Wabah Ebola di Kongo Tembus 100 Kematian, WHO Nyatakan Darurat Internasional
Wabah Ebola di Kongo Tembus 100 Kematian, WHO Nyatakan Darurat Internasional
Wabah Ebola di Republik Demokratik Kongo (RD Kongo) telah menewaskan setidaknya 100 orang dengan lebih dari 390 kasus tersangka, demikian diumumkan oleh Kepala Africa Centres for Disease Control and Prevention kepada BBC. Organisasi Kesehatan Dunia (WHO) telah menyatakan wabah tersebut sebagai darurat kesehatan masyarakat yang meresahkan dunia.

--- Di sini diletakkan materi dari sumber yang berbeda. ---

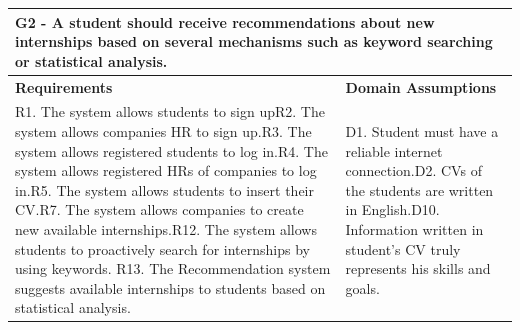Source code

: \documentclass{article}
\begin{document}
\begin{table}[H]
    \centering
    \begin{tabular}{|p{}|p{}|}
        \hline
        \multicolumn{2}{|p{10cm}|}{\textbf{G2} - A student should receive recommendations about new internships based on several mechanisms such as keyword searching or statistical analysis.} \\
        \hline
        \textbf{Requirements} & \textbf{Domain Assumptions} \\
        \hline
          R1. The system allows students to sign up\newline R2. The system allows companies HR to sign up.\newline R3. The system allows registered students to log in.\newline R4. The system allows registered HRs of companies to log in.\newline R5. The system allows students to insert their CV.\newline R7. The system allows companies to create new available internships.\newline R12. The system allows students to proactively search for internships by
using keywords. \newline R13. The Recommendation system suggests available internships to students
based on statistical analysis.\newline & D1. Student must have a reliable internet connection.\newline D2. CVs of the students are written in English.\newline D10. Information written in student’s CV truly represents his skills and goals. \newline
\\
        \hline
    \end{tabular}
\end{table}
\end{document}
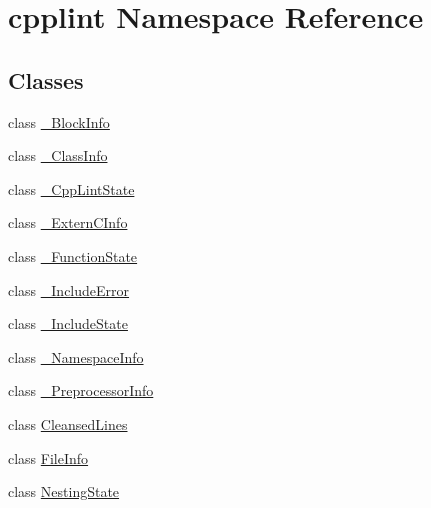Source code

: \hypertarget{namespacecpplint}{}\section{cpplint Namespace Reference}
\label{namespacecpplint}
\subsection*{Classes}
\begin{DoxyCompactItemize}
\item 
class \hyperlink{classcpplint_1_1__BlockInfo}{\+\_\+\+Block\+Info}
\item 
class \hyperlink{classcpplint_1_1__ClassInfo}{\+\_\+\+Class\+Info}
\item 
class \hyperlink{classcpplint_1_1__CppLintState}{\+\_\+\+Cpp\+Lint\+State}
\item 
class \hyperlink{classcpplint_1_1__ExternCInfo}{\+\_\+\+Extern\+C\+Info}
\item 
class \hyperlink{classcpplint_1_1__FunctionState}{\+\_\+\+Function\+State}
\item 
class \hyperlink{classcpplint_1_1__IncludeError}{\+\_\+\+Include\+Error}
\item 
class \hyperlink{classcpplint_1_1__IncludeState}{\+\_\+\+Include\+State}
\item 
class \hyperlink{classcpplint_1_1__NamespaceInfo}{\+\_\+\+Namespace\+Info}
\item 
class \hyperlink{classcpplint_1_1__PreprocessorInfo}{\+\_\+\+Preprocessor\+Info}
\item 
class \hyperlink{classcpplint_1_1CleansedLines}{Cleansed\+Lines}
\item 
class \hyperlink{classcpplint_1_1FileInfo}{File\+Info}
\item 
class \hyperlink{classcpplint_1_1NestingState}{Nesting\+State}
\end{DoxyCompactItemize}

Wabah kali ini disebabkan oleh virus Bundibugyo, jenis Ebola yang hingga kini belum memiliki obat atau vaksin yang disetujui. Kasus pertama terdeteksi di provinsi Ituri di bagian timur RD Kongo. Selain itu, Uganda juga melaporkan dua kasus terkonfirmasi dan satu kematian akibat virus tersebut, menurut Pusat Pengendalian dan Pencegahan Penyakit Amerika Serikat (CDC).
Enam Warga AS Terekspos
Setidaknya enam warga Amerika Serikat dilaporkan terekspos virus Ebola selama wabah di RD Kongo, menurut sumber yang dihubungi oleh CBS News, mitra BBC di AS. Salah satunya diduga menunjukkan gejala, sementara tiga lainnya dikatakan mengalami kontak atau paparan berisiko tinggi. Belum jelas apakah ada yang terinfeksi.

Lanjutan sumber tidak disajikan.